PROBLEM TO SOLVE: Would you please return the lines of the entries below starting at the line that has "2、对每一数据点，计算它与其它所有数据点的距离，如果不大于聚类半径则认为是可达；" and ending at the line that has "cluster_flag[j] = cluster_flag_number", both included, exactly as they are?

═══ ENTRIES PROVIDED

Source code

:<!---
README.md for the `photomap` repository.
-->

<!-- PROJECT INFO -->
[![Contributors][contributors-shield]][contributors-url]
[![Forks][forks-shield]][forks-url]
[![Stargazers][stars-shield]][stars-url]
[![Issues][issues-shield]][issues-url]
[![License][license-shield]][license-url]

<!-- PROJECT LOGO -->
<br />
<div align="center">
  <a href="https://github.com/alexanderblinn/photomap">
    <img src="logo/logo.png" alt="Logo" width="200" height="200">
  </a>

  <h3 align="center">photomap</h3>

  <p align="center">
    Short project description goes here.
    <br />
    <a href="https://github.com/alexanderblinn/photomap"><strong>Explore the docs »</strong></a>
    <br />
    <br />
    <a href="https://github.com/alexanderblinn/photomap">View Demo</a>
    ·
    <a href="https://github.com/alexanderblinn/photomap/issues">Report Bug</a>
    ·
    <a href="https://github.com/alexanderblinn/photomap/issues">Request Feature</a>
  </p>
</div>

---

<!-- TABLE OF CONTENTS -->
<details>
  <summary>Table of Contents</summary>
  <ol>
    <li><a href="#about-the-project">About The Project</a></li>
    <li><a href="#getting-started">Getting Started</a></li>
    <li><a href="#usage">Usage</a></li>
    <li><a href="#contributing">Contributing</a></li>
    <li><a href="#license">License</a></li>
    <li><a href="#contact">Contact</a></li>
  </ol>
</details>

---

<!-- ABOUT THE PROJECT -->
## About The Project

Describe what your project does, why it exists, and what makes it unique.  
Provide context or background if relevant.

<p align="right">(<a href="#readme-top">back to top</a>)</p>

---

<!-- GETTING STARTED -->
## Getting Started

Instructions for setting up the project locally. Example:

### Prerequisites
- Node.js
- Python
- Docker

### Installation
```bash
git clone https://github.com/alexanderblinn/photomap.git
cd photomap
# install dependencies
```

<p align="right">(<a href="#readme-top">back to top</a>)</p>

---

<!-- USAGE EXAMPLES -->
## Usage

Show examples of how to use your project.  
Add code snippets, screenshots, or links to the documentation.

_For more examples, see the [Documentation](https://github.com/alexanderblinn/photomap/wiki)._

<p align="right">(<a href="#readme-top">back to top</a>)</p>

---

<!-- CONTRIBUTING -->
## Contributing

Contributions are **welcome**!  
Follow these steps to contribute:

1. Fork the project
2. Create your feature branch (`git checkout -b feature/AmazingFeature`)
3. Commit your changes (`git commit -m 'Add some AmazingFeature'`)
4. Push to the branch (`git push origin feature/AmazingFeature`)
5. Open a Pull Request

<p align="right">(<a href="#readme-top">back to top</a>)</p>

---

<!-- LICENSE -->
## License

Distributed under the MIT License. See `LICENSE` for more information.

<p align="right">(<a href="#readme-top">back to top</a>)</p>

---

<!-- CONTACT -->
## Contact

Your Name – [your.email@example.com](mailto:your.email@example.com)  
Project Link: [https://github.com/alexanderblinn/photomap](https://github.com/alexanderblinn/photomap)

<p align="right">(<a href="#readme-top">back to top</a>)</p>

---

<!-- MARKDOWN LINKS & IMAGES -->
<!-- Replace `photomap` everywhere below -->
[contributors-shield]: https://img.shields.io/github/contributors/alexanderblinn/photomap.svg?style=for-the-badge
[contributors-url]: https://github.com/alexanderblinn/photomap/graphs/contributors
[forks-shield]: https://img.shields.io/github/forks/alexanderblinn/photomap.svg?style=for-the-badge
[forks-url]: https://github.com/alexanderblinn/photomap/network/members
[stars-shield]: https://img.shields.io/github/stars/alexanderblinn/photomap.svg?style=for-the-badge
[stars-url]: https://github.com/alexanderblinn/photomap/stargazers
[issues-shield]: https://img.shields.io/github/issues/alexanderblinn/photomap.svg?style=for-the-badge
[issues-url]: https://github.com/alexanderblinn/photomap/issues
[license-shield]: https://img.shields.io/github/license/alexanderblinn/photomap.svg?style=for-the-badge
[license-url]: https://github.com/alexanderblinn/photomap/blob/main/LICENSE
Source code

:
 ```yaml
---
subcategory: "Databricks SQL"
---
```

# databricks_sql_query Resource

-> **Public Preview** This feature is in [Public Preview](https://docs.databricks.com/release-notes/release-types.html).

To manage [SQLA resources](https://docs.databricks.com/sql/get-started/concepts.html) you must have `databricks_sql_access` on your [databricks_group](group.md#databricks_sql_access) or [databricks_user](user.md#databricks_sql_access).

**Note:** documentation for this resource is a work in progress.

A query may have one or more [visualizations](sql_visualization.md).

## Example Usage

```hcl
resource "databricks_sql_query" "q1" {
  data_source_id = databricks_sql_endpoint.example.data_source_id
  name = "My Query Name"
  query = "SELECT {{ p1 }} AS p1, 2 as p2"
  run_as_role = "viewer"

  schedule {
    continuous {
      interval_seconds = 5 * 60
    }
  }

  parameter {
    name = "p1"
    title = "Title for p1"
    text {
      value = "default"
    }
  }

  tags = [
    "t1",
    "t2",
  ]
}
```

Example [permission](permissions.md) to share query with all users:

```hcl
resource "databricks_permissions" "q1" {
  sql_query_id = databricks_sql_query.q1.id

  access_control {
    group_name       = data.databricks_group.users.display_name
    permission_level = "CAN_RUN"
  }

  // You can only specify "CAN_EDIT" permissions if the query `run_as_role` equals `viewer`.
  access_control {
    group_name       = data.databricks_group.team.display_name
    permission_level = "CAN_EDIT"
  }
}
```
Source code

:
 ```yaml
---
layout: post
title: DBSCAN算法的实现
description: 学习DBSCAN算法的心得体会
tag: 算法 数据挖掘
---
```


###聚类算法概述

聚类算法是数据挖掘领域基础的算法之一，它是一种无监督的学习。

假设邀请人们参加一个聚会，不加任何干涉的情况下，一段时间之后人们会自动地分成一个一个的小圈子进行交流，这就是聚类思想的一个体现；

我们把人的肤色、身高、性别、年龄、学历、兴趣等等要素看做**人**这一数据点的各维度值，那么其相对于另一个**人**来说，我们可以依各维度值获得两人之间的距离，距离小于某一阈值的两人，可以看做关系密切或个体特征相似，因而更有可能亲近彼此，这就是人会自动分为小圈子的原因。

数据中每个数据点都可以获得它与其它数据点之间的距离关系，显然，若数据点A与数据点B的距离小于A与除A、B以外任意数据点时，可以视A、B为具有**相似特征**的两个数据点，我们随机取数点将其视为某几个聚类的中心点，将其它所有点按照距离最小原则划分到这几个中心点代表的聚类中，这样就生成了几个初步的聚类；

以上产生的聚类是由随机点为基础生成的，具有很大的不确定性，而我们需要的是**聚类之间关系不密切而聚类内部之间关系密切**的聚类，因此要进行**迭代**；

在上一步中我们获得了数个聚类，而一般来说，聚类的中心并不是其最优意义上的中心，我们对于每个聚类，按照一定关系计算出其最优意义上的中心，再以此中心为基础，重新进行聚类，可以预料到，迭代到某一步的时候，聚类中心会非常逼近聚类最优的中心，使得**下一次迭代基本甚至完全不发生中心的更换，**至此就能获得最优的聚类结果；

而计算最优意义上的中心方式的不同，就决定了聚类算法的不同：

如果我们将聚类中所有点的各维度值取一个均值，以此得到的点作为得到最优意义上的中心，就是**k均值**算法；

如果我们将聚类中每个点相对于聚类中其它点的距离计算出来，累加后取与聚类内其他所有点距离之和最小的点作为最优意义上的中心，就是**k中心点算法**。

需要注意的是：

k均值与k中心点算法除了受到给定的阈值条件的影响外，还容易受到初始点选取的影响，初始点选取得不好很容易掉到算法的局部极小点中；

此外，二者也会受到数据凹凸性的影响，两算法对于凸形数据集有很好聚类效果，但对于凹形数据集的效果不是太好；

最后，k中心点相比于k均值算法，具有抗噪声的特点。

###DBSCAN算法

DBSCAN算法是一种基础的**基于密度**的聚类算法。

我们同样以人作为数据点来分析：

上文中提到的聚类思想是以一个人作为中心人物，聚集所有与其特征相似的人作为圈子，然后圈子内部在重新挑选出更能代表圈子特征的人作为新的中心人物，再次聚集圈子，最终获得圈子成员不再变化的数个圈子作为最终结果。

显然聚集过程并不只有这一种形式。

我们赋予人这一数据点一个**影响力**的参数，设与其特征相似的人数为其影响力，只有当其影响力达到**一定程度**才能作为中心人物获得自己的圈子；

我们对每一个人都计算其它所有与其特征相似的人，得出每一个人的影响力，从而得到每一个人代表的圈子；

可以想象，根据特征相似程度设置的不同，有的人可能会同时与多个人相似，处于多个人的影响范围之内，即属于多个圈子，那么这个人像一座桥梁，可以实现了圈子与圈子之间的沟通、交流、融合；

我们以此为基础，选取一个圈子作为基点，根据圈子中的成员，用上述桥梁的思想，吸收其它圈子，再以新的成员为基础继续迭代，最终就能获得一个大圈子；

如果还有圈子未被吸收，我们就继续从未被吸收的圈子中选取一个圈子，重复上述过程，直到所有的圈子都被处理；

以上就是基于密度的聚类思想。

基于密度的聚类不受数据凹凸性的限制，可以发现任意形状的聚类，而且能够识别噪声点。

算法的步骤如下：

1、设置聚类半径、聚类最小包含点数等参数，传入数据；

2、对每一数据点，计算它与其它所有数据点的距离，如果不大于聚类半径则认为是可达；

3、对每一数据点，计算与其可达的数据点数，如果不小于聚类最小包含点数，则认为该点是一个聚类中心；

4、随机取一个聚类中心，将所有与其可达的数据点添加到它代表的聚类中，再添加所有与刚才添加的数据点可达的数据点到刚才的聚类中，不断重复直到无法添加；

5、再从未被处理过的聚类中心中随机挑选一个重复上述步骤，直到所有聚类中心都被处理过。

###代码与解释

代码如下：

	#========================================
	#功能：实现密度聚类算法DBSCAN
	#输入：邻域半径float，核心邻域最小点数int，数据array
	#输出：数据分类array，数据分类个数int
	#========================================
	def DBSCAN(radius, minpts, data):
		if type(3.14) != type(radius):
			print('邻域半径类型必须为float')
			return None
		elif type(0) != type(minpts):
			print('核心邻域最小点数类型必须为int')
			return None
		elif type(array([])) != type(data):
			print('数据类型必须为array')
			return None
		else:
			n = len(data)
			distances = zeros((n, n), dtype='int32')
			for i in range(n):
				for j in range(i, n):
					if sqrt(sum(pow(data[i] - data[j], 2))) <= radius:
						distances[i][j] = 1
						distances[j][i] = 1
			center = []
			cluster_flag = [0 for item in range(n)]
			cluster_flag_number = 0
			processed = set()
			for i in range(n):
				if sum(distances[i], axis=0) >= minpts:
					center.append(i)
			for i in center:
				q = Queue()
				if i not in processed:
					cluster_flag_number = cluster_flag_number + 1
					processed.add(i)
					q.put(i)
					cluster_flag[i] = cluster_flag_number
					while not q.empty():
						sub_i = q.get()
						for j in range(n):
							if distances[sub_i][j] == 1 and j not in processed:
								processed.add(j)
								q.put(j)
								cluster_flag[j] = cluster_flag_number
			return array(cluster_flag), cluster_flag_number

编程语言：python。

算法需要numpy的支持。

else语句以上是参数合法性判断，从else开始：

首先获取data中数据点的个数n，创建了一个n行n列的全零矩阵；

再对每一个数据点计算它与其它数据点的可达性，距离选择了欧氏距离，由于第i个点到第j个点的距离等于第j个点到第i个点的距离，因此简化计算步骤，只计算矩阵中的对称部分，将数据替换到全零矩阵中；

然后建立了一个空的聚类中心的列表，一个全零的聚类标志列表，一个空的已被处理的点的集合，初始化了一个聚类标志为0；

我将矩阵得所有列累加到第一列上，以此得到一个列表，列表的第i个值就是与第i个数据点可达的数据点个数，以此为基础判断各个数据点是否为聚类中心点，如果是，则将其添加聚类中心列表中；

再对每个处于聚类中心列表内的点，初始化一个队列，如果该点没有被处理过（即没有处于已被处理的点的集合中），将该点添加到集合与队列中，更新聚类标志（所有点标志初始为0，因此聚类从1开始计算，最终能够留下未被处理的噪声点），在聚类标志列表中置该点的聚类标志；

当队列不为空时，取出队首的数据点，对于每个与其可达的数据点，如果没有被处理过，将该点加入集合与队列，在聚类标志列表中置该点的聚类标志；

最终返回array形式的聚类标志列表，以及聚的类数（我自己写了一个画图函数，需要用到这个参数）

══════

ANSWER SPACE:
2、对每一数据点，计算它与其它所有数据点的距离，如果不大于聚类半径则认为是可达；

3、对每一数据点，计算与其可达的数据点数，如果不小于聚类最小包含点数，则认为该点是一个聚类中心；

4、随机取一个聚类中心，将所有与其可达的数据点添加到它代表的聚类中，再添加所有与刚才添加的数据点可达的数据点到刚才的聚类中，不断重复直到无法添加；

5、再从未被处理过的聚类中心中随机挑选一个重复上述步骤，直到所有聚类中心都被处理过。

###代码与解释

代码如下：

	#========================================
	#功能：实现密度聚类算法DBSCAN
	#输入：邻域半径float，核心邻域最小点数int，数据array
	#输出：数据分类array，数据分类个数int
	#========================================
	def DBSCAN(radius, minpts, data):
		if type(3.14) != type(radius):
			print('邻域半径类型必须为float')
			return None
		elif type(0) != type(minpts):
			print('核心邻域最小点数类型必须为int')
			return None
		elif type(array([])) != type(data):
			print('数据类型必须为array')
			return None
		else:
			n = len(data)
			distances = zeros((n, n), dtype='int32')
			for i in range(n):
				for j in range(i, n):
					if sqrt(sum(pow(data[i] - data[j], 2))) <= radius:
						distances[i][j] = 1
						distances[j][i] = 1
			center = []
			cluster_flag = [0 for item in range(n)]
			cluster_flag_number = 0
			processed = set()
			for i in range(n):
				if sum(distances[i], axis=0) >= minpts:
					center.append(i)
			for i in center:
				q = Queue()
				if i not in processed:
					cluster_flag_number = cluster_flag_number + 1
					processed.add(i)
					q.put(i)
					cluster_flag[i] = cluster_flag_number
					while not q.empty():
						sub_i = q.get()
						for j in range(n):
							if distances[sub_i][j] == 1 and j not in processed:
								processed.add(j)
								q.put(j)
								cluster_flag[j] = cluster_flag_number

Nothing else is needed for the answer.